►

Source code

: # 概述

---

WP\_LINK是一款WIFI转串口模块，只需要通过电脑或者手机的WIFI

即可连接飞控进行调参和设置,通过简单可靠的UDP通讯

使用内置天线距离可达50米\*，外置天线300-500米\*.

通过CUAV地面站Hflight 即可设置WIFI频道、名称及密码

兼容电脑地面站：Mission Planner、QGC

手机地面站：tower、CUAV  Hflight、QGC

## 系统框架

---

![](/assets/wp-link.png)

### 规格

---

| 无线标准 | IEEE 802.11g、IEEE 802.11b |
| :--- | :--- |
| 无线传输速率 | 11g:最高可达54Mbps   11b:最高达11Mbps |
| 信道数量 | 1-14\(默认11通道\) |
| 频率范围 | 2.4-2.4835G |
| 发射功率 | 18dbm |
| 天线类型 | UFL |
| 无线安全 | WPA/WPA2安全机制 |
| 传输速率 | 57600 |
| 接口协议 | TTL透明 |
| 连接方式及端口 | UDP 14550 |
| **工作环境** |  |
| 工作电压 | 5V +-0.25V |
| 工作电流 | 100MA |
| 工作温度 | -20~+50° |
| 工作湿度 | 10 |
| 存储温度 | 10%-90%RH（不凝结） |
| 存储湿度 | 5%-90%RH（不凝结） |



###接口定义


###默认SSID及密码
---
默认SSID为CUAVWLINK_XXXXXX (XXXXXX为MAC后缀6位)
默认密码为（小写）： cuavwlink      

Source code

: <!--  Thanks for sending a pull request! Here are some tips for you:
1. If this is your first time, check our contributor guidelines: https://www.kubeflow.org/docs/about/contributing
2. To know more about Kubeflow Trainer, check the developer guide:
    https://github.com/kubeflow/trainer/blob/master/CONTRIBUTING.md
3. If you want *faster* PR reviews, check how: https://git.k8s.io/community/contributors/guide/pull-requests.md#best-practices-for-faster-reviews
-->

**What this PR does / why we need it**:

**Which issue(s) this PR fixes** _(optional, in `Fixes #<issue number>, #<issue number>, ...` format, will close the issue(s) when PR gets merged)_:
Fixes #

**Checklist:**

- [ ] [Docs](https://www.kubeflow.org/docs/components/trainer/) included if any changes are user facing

◄

[WHAT TO PRODUCE]
Which lines in the data above hold the string "docs"? Return each of them.

[SOLUTION FOR THIS TASK]
1. If this is your first time, check our contributor guidelines: https://www.kubeflow.org/docs/about/contributing
- [ ] [Docs](https://www.kubeflow.org/docs/components/trainer/) included if any changes are user facing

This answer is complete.